[Provided entries — start]

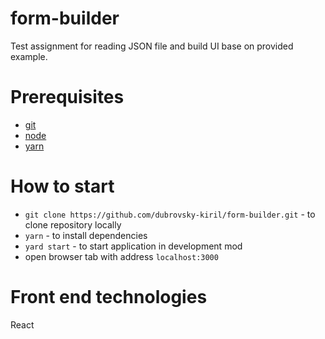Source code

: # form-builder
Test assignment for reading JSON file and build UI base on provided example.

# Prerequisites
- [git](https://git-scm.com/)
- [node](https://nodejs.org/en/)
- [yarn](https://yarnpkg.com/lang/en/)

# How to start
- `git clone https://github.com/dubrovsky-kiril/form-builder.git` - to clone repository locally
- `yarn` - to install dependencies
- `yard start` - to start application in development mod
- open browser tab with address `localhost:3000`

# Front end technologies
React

[Provided entries — finish]
[Provided entries — start]

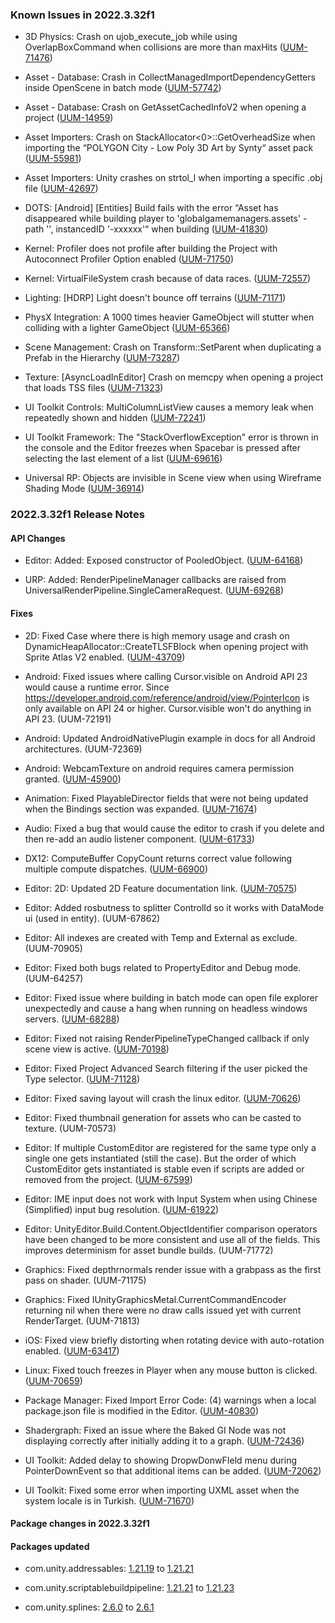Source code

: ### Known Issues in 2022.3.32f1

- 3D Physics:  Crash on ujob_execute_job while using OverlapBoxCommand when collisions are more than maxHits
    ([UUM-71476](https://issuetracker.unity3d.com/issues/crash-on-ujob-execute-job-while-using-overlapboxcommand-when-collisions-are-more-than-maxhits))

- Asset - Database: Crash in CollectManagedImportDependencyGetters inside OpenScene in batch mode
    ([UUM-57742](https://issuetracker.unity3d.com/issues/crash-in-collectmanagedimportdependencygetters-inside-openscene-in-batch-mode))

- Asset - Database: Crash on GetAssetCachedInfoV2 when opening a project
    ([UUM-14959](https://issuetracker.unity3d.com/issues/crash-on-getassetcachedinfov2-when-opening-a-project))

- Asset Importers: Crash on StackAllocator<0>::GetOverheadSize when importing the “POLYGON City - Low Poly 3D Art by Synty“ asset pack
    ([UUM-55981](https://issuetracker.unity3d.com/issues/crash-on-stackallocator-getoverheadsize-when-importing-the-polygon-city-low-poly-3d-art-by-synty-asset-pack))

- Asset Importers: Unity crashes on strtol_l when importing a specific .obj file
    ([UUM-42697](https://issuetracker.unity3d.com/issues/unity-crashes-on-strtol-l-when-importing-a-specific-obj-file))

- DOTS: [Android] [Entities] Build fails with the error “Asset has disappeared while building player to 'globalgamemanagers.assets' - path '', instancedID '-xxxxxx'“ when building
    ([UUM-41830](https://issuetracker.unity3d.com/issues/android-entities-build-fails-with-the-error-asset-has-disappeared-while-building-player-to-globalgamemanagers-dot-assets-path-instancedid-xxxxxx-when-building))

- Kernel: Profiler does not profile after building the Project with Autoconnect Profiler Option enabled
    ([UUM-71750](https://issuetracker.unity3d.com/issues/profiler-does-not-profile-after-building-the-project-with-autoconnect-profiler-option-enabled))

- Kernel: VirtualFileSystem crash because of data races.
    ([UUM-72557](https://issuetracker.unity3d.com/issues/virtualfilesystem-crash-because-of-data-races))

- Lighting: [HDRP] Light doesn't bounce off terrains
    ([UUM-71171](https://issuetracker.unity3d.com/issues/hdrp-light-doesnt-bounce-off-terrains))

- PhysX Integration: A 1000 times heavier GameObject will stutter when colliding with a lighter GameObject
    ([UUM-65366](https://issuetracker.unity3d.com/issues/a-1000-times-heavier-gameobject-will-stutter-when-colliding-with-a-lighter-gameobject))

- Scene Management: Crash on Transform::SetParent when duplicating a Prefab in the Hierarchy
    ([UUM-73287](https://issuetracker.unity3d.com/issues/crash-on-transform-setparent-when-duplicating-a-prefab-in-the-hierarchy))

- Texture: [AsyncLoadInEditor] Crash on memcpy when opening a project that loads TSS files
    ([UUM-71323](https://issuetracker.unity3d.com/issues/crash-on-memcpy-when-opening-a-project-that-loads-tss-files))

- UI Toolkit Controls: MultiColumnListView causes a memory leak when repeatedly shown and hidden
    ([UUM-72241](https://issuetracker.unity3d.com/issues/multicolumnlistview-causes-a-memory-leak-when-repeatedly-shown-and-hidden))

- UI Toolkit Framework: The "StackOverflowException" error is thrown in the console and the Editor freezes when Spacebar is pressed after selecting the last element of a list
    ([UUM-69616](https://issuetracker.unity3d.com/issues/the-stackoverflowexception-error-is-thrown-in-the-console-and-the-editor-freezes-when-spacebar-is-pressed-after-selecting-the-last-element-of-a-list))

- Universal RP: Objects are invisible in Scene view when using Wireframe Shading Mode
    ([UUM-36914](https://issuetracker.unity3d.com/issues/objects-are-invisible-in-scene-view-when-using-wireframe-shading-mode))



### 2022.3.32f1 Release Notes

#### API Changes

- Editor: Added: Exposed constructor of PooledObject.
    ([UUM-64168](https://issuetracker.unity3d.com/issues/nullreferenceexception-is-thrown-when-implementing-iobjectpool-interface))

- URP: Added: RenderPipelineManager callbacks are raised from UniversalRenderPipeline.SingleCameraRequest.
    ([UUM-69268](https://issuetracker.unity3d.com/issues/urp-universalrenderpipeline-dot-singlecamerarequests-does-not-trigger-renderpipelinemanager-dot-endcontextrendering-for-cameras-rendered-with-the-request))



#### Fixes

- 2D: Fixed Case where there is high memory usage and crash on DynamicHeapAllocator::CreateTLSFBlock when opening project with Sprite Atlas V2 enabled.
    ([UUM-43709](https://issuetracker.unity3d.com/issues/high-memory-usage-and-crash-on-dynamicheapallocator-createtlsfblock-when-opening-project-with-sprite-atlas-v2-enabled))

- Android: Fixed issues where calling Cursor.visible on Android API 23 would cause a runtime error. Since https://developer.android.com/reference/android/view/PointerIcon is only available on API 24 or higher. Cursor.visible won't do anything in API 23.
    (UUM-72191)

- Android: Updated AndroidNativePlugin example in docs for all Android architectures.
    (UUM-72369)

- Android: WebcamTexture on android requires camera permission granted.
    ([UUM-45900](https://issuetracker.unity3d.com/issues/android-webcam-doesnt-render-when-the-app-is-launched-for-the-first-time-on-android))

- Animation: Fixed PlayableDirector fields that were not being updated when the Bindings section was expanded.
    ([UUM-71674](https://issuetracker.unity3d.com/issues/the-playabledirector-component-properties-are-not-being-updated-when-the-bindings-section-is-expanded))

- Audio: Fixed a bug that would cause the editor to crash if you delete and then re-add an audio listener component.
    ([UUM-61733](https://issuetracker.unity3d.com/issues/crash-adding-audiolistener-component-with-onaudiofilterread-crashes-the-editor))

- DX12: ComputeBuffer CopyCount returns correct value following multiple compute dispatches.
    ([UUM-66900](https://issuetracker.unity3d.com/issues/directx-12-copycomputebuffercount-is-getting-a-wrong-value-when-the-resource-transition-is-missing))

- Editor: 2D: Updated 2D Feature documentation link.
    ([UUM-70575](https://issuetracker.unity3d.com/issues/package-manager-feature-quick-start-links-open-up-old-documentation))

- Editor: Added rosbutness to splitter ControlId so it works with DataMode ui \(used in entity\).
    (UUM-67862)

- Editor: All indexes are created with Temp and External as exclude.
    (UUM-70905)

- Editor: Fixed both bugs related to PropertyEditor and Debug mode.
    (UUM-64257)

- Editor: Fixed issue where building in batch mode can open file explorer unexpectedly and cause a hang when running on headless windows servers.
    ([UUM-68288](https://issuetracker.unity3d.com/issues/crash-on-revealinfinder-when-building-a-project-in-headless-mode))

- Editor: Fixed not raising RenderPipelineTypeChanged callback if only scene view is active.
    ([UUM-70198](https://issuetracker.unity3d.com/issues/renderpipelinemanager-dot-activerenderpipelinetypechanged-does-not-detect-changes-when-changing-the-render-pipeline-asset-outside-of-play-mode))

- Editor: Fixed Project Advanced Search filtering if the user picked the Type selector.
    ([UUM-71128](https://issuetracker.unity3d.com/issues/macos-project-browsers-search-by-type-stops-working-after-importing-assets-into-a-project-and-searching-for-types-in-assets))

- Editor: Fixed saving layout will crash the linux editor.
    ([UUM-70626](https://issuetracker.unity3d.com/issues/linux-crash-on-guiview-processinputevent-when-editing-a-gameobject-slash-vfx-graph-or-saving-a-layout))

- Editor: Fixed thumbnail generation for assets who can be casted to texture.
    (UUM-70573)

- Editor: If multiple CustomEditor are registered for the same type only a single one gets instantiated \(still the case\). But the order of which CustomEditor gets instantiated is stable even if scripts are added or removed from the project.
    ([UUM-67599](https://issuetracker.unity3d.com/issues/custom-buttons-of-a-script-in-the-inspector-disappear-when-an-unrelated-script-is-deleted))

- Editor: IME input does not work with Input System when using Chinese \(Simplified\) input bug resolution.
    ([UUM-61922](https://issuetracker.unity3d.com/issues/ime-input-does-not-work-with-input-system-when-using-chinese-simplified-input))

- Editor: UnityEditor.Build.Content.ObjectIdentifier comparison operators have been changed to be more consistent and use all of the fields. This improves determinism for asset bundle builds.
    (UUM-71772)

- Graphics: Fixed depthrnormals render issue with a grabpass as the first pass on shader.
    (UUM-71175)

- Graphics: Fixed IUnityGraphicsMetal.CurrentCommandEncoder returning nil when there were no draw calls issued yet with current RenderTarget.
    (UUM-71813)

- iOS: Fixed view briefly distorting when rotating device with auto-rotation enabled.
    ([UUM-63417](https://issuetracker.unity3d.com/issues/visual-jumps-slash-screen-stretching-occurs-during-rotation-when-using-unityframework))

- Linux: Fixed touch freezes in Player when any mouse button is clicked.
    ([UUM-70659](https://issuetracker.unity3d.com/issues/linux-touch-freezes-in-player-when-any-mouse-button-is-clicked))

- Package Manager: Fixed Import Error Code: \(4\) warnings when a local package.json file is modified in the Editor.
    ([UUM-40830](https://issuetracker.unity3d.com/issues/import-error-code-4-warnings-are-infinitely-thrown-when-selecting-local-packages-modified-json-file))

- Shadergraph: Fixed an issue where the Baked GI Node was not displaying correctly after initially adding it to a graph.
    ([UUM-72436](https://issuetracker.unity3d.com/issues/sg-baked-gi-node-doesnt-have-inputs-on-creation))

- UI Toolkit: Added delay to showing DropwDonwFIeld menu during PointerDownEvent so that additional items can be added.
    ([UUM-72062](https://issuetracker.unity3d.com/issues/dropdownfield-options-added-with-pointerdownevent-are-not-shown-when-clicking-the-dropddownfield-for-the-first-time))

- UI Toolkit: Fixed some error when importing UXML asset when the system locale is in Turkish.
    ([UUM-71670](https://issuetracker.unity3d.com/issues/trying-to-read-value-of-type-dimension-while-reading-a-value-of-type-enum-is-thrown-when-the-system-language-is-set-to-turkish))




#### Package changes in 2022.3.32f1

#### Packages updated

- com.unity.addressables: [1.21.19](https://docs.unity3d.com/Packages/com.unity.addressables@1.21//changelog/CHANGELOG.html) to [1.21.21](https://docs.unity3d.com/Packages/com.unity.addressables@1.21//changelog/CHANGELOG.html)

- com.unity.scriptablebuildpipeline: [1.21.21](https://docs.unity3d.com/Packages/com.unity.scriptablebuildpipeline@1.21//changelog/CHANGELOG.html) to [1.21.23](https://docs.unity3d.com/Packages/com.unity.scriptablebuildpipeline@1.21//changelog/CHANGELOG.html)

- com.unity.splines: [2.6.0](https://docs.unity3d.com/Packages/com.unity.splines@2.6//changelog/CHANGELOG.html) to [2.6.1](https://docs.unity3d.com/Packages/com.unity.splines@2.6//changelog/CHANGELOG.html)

[Provided entries — finish]
[Provided entries — start]

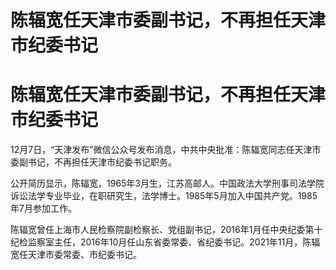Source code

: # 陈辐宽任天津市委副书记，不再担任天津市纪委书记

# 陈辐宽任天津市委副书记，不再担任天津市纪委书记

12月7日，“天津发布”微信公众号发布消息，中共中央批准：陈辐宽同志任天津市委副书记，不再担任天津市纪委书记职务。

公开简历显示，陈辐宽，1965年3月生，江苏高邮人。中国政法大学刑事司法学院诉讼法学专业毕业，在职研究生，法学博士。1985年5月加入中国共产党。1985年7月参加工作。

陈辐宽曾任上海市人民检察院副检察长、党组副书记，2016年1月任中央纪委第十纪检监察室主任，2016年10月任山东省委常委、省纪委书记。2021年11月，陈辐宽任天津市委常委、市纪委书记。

[Provided entries — finish]

== Exercise ==
Only one number is wanted: how many lines of the data above include the word "headless".

== Answer to this problem ==
2